◆ **Records for the exercise**:
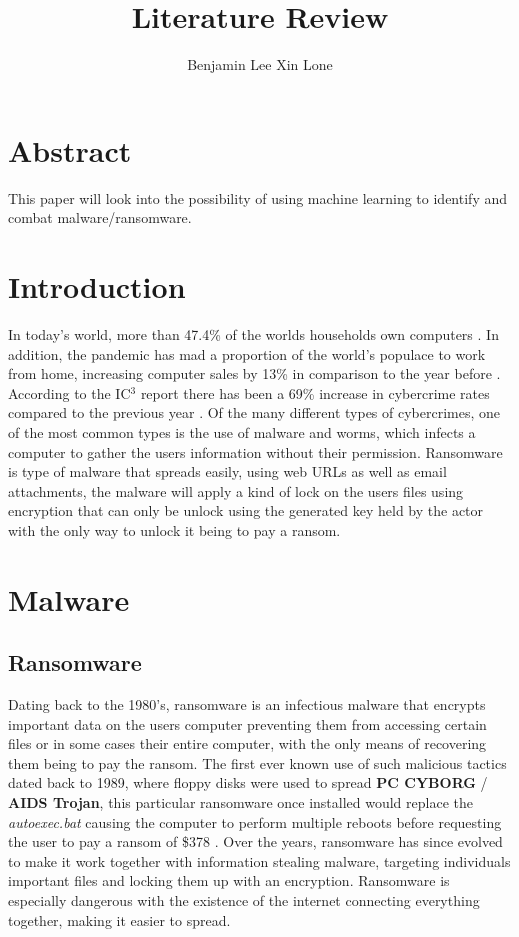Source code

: \documentclass[progress]{cmpreport}
\title{Literature Review}
\author{Benjamin Lee Xin Lone}
\begin{document}
	\section{Abstract}
			This paper will look into the possibility of using machine learning to identify and combat malware/ransomware. 
			
	\section{Introduction}
			In today's world, more than 47.4\% of the worlds households own computers \citep{Alsop}. In addition, the pandemic has mad a proportion of the world's populace to work from home, increasing computer sales by 13\% in comparison to the year before \citep{page}. According to the IC$^3$ report there has been a 69\% increase in cybercrime rates compared to the previous year \citep{IC3}. Of the many different types of cybercrimes, one of the most common types is the use of malware and worms, which infects a computer to gather the users information without their permission. Ransomware is type of malware that spreads easily, using web URLs as well as email attachments, the malware will apply a kind of lock on the users files using encryption that can only be unlock using the generated key held by the actor with the only way to unlock it being to pay a ransom. 
			
	\section{Malware}
		\subsection{Ransomware}
			Dating back to the 1980's, ransomware is an infectious malware that encrypts important data on the users computer preventing them from accessing certain files or in some cases their entire computer, with the only means of recovering them being to pay the ransom. The first ever known use of such malicious tactics dated back to 1989, where floppy disks were used to spread \textbf{PC CYBORG} / \textbf{AIDS Trojan}, this particular ransomware once installed would replace the \emph{autoexec.bat} causing the computer to perform multiple reboots before requesting the user to pay a ransom of \$378 \citep{NathGiri}. Over the years, ransomware has since evolved to make it work together with information stealing malware, targeting individuals important files and locking them up with an encryption. Ransomware is especially dangerous with the existence of the internet connecting everything together, making it easier to spread.
		
\end{document}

◆ **What you have to do**:
Repeat the material above in full and exactly, apart from the pictures.

◆ **Response to the exercise**:
Source code

: \documentclass[progress]{cmpreport}
\title{Literature Review}
\author{Benjamin Lee Xin Lone}
\begin{document}
	\section{Abstract}
			This paper will look into the possibility of using machine learning to identify and combat malware/ransomware. 
			
	\section{Introduction}
			In today's world, more than 47.4\% of the worlds households own computers \citep{Alsop}. In addition, the pandemic has mad a proportion of the world's populace to work from home, increasing computer sales by 13\% in comparison to the year before \citep{page}. According to the IC$^3$ report there has been a 69\% increase in cybercrime rates compared to the previous year \citep{IC3}. Of the many different types of cybercrimes, one of the most common types is the use of malware and worms, which infects a computer to gather the users information without their permission. Ransomware is type of malware that spreads easily, using web URLs as well as email attachments, the malware will apply a kind of lock on the users files using encryption that can only be unlock using the generated key held by the actor with the only way to unlock it being to pay a ransom. 
			
	\section{Malware}
		\subsection{Ransomware}
			Dating back to the 1980's, ransomware is an infectious malware that encrypts important data on the users computer preventing them from accessing certain files or in some cases their entire computer, with the only means of recovering them being to pay the ransom. The first ever known use of such malicious tactics dated back to 1989, where floppy disks were used to spread \textbf{PC CYBORG} / \textbf{AIDS Trojan}, this particular ransomware once installed would replace the \emph{autoexec.bat} causing the computer to perform multiple reboots before requesting the user to pay a ransom of \$378 \citep{NathGiri}. Over the years, ransomware has since evolved to make it work together with information stealing malware, targeting individuals important files and locking them up with an encryption. Ransomware is especially dangerous with the existence of the internet connecting everything together, making it easier to spread.
		
\end{document}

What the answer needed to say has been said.